Die Beschwerde gegen den Beschluss des Sozialgerichts Nordhausen vom 29. August 2008 (Versagung von Prozesskostenhilfe) wird als unzulässig verworfen.

 

Gründe

I.

Die Beschwerdeführerin begehrt Prozesskostenhilfe (PKH) für ein zwischenzeitlich erledigtes erstinstanzliches Eilverfahren und wendet sich gegen die ablehnende PKH-Entscheidung des Sozialgerichts.

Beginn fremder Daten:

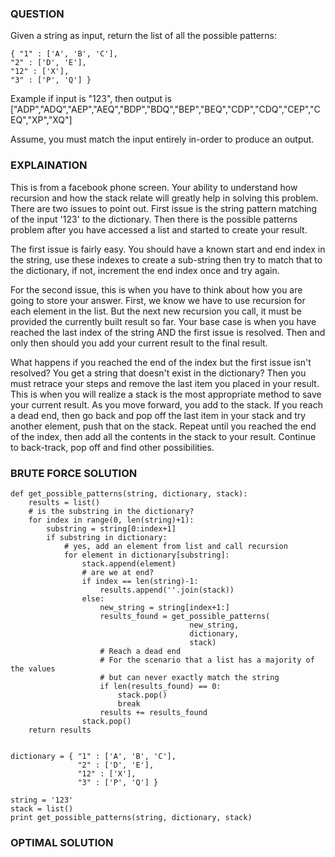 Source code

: ### QUESTION
Given a string as input, return the list of all the possible patterns:

```
{ "1" : ['A', 'B', 'C'],
"2" : ['D', 'E'],
"12" : ['X'],
"3" : ['P', 'Q'] }
```

Example if input is "123", then output is ["ADP","ADQ","AEP","AEQ","BDP","BDQ","BEP","BEQ","CDP","CDQ","CEP","CEQ","XP","XQ"]

Assume, you must match the input entirely in-order to produce an output.

### EXPLAINATION
This is from a facebook phone screen.
Your ability to understand how recursion and how the stack relate will greatly help in solving this problem.
There are two issues to point out. First issue is the string pattern matching of the input '123' to the dictionary. Then there is the possible patterns problem after you have accessed a list and started to create your result.

The first issue is fairly easy. You should have a known start and end index in the string, use these indexes to create a sub-string then try to match that to the dictionary, if not, increment the end index once and try again.

For the second issue, this is when you have to think about how you are going to store your answer. First, we know we have to use recursion for each element in the list. But the next new recursion you call, it must be provided the currently built result so far. Your base case is when you have reached the last index of the string AND the first issue is resolved. Then and only then should you add your current result to the final result. 

What happens if you reached the end of the index but the first issue isn't resolved? You get a string that doesn't exist in the dictionary? Then you must retrace your steps and remove the last item you placed in your result. This is when you will realize a stack is the most appropriate method to save your current result. As you move forward, you add to the stack. If you reach a dead end, then go back and pop off the last item in your stack and try another element, push that on the stack. Repeat until you reached the end of the index, then add all the contents in the stack to your result. Continue to back-track, pop off and find other possibilities.

### BRUTE FORCE SOLUTION
```
def get_possible_patterns(string, dictionary, stack):
    results = list()
    # is the substring in the dictionary?
    for index in range(0, len(string)+1):
        substring = string[0:index+1]
        if substring in dictionary:
            # yes, add an element from list and call recursion
            for element in dictionary[substring]:
                stack.append(element)
                # are we at end?
                if index == len(string)-1:
                    results.append(''.join(stack))
                else:
                    new_string = string[index+1:]
                    results_found = get_possible_patterns(
                                        new_string, 
                                        dictionary, 
                                        stack)
                    # Reach a dead end
                    # For the scenario that a list has a majority of the values 
                    # but can never exactly match the string
                    if len(results_found) == 0:
                        stack.pop()
                        break
                    results += results_found
                stack.pop()
    return results
    
    
dictionary = { "1" : ['A', 'B', 'C'],
               "2" : ['D', 'E'],
               "12" : ['X'],
               "3" : ['P', 'Q'] }

string = '123'
stack = list()
print get_possible_patterns(string, dictionary, stack)
```

### OPTIMAL SOLUTION
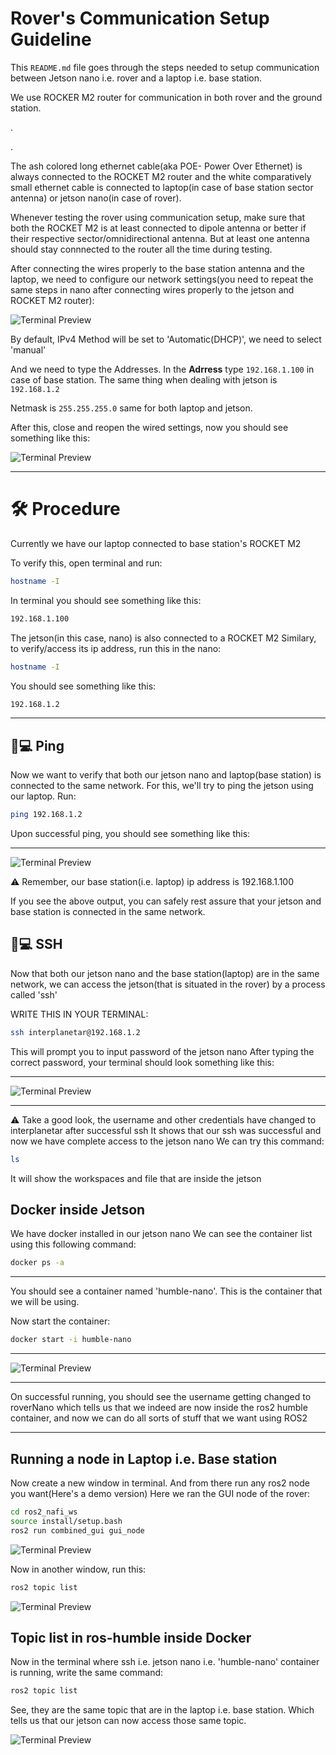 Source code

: # Rover's Communication Setup Guideline

This `README.md` file goes through the steps needed to setup communication between Jetson nano i.e. rover and a laptop i.e. base station.

We use ROCKER M2 router for communication in both rover and the ground station.

.

.

The ash colored long ethernet cable(aka POE- Power Over Ethernet) is always connected to the ROCKET M2 router and the white comparatively small ethernet cable is connected to laptop(in case of base station sector antenna) or jetson nano(in case of rover).

Whenever testing the rover using communication setup, make sure that both the ROCKET M2 is at least connected to dipole antenna or better if their respective sector/omnidirectional antenna. But at least one antenna should stay connnected to the router all the time during testing.

After connecting the wires properly to the base station antenna and the laptop, we need to configure our network settings(you need to repeat the same steps in nano after connecting wires properly to the jetson and ROCKET M2 router):

![Terminal Preview](rover-communication_setup/assets/ethernet_config2.png)

By default, IPv4 Method will be set to 'Automatic(DHCP)', we need to select 'manual'

And  we need to type the Addresses.
In the **Adrress** type `192.168.1.100` in case of base station. The same thing when dealing with jetson is `192.168.1.2`

Netmask is `255.255.255.0` same for both laptop and jetson.

After this, close and reopen the wired settings, now you should see something like this:

![Terminal Preview](rover-communication_setup/assets/ethernet_config1.png)

---
# 🛠️ Procedure

Currently we have our laptop connected to base station's ROCKET M2

To verify this, open terminal and run:

```bash
hostname -I
```
In terminal you should see something like this:
```bash
192.168.1.100
```

The jetson(in this case, nano) is also connected to a ROCKET M2
Similary, to verify/access its ip address, run this in the nano:
```bash
hostname -I
```
You should see something like this:
```bash
192.168.1.2
```
---

## 📱💻 Ping

Now we want to verify that both our jetson nano and laptop(base station) is connected to the same network.
For this, we'll try to ping the jetson using our laptop.
Run:
```bash
ping 192.168.1.2
```

Upon successful ping, you should see something like this:

---
![Terminal Preview](rover-communication_setup/assets/ping_jetson.png)

⚠️ Remember, our base station(i.e. laptop) ip address is 192.168.1.100

If you see the above output, you can safely rest assure that your jetson and base station is connected in the same network.

## 📱💻 SSH

Now that both our jetson nano and the base station(laptop) are in the same network,
we can access the jetson(that is situated in the rover) by a process called 'ssh'

WRITE THIS IN YOUR TERMINAL:

```bash
ssh interplanetar@192.168.1.2
```
This will prompt you to input password of the jetson nano
After typing the correct password, your terminal should look something like this:

---
![Terminal Preview](rover-communication_setup/assets/ssh_jetson.png)

---


⚠️ Take a good look, the username and other credentials have changed to interplanetar after successful ssh
It shows that our ssh was successful and now we have complete access to the jetson nano
We can try this command:
```bash
ls
```
It will show the workspaces and file that are inside the jetson

## Docker inside Jetson

We have docker installed in our jetson nano
We can see the container list using this following command:
```bash
docker ps -a
```
---
You should see a container named 'humble-nano'. This is the container that we will be using.

Now start the container:

```bash
docker start -i humble-nano
```
---
![Terminal Preview](rover-communication_setup/assets/docker_ros_humble.png)

---
On successful running, you should see the username getting changed to roverNano which tells us that we indeed are now inside the ros2 humble container, and now we can do all sorts of stuff that we want using ROS2

---
## Running a node in Laptop i.e. Base station

Now create a new window in terminal.
And from there run any ros2 node you want(Here's a demo version)
Here we ran the GUI node of the rover:
```bash
cd ros2_nafi_ws
source install/setup.bash
ros2 run combined_gui gui_node
```
![Terminal Preview](rover-communication_setup/assets/laptop_ros2_run.png)


Now in another window, run this:
```bash
ros2 topic list
```
![Terminal Preview](rover-communication_setup/assets/ros2_topic_laptop.png)

## Topic list in ros-humble inside Docker

Now in the terminal where ssh i.e. jetson nano i.e. 'humble-nano' container is running, write the same command:
```bash
ros2 topic list
```
See, they are the same topic that are in the laptop i.e. base station. Which tells us that our jetson can now access those same topic.

![Terminal Preview](rover-communication_setup/assets/docker_ros_humble.png)

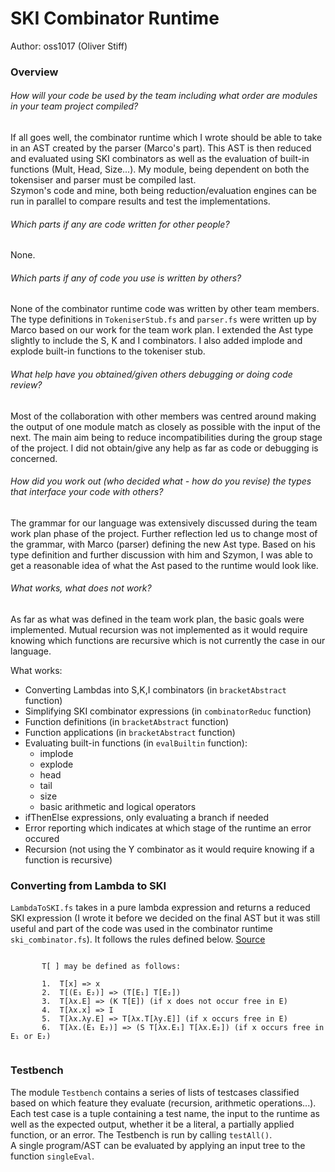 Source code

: ﻿# SKI Combinator Runtime

Author: oss1017 (Oliver Stiff)

### Overview

###### How will your code be used by the team including what order are modules in your team project compiled?
If all goes well, the combinator runtime which I wrote should be able to take in an AST created by the parser (Marco's part). 
This AST is then reduced and evaluated using SKI combinators as well as the evaluation of built-in functions (Mult, Head, Size...).
My module, being dependent on both the tokensiser and parser must be compiled last.   
Szymon's code and mine, both being reduction/evaluation engines can be run in parallel to compare results and test the implementations.  

###### Which parts if any are code written for other people?
None.   

###### Which parts if any of code you use is written by others?
None of the combinator runtime code was written by other team members. 
The type definitions in `TokeniserStub.fs` and `parser.fs` were written up by Marco based on our work for the team work plan. 
I extended the Ast type slightly to include the S, K and I combinators. 
I also added implode and explode built-in functions to the tokeniser stub.    


###### What help have you obtained/given others debugging or doing code review?
Most of the collaboration with other members was centred around making the output of one module match as closely as possible with the input of the next.
The main aim being to reduce incompatibilities during the group stage of the  project. 
I did not obtain/give any help as far as code or debugging is concerned.   


###### How did you work out (who decided what - how do you revise) the types that interface your code with others?
The grammar for our language was extensively discussed during the team work plan phase of the project. 
Further reflection led us to change most of the grammar, with Marco (parser) defining the new Ast type. 
Based on his type definition and further discussion with him and Szymon, I was able to get a reasonable idea of what the Ast pased to the runtime would look like.   


###### What works, what does not work?
As far as what was defined in the team work plan, the basic goals were implemented.
Mutual recursion was not implemented as it would require knowing which functions are recursive which is not currently the case in our language.  

What works:
- Converting Lambdas into S,K,I combinators (in `bracketAbstract` function)
- Simplifying SKI combinator expressions (in `combinatorReduc` function)
- Function definitions (in `bracketAbstract` function)
- Function applications (in `bracketAbstract` function)
- Evaluating built-in functions (in `evalBuiltin` function):  
    - implode
    - explode
    - head
    - tail
    - size
    - basic arithmetic and logical operators
- ifThenElse expressions, only evaluating a branch if needed
- Error reporting which indicates at which stage of the runtime an error occured
- Recursion (not using the Y combinator as it would require knowing if a function is recursive)   


### Converting from Lambda to SKI

`LambdaToSKI.fs` takes in a pure lambda expression and returns a reduced SKI expression 
(I wrote it before we decided on the final AST but it was still useful and part of the code was used in the combinator runtime `ski_combinator.fs`).
It follows the rules defined below. [Source](https://en.wikipedia.org/wiki/Combinatory_logic)   


```
   
       T[ ] may be defined as follows:
   
       1.  T[x] => x
       2.  T[(E₁ E₂)] => (T[E₁] T[E₂])
       3.  T[λx.E] => (K T[E]) (if x does not occur free in E)
       4.  T[λx.x] => I
       5.  T[λx.λy.E] => T[λx.T[λy.E]] (if x occurs free in E)
       6.  T[λx.(E₁ E₂)] => (S T[λx.E₁] T[λx.E₂]) (if x occurs free in E₁ or E₂)
         
```

### Testbench

The module `Testbench` contains a series of lists of testcases classified based on which feature they evaluate (recursion, arithmetic operations...).
Each test case is a tuple containing a test name, the input to the runtime as well as the expected output,
whether it be a literal, a partially applied function, or an error. 
The Testbench is run by calling `testAll()`.  
A single program/AST can be evaluated by applying an input tree to the function `singleEval`.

Die Beschwerdeführer erklärten ihren Eilantrag vom 4. Dezember 2007 auf vorläufige Gewährung von Leistungen nach § 2 des Asylbewerberleistungsgesetzes, für dessen Durchführung sie Prozesskostenhilfe beantragt hatten, für erledigt (Schriftsatz vom 11. Dezember 2007) und beantragten, dem Beschwerdegegner die Verfahrenskosten aufzuerlegen. Mit unanfechtbarem Beschluss vom 29. August 2008 entschied das Sozialgericht Nordhausen, dass die Beteiligten einander keine außergerichtlichen Kosten zu erstatten haben. Unter Bezug auf die darin gegebene Begründung lehnte das Sozialgericht mit Beschluss vom selben Tag den Antrag auf Prozesskostenhilfe mangels hinreichender Erfolgsaussichten ab. Nach der Rechtsmittelbelehrung des Beschlusses ist die Beschwerde zum Landessozialgericht eröffnet.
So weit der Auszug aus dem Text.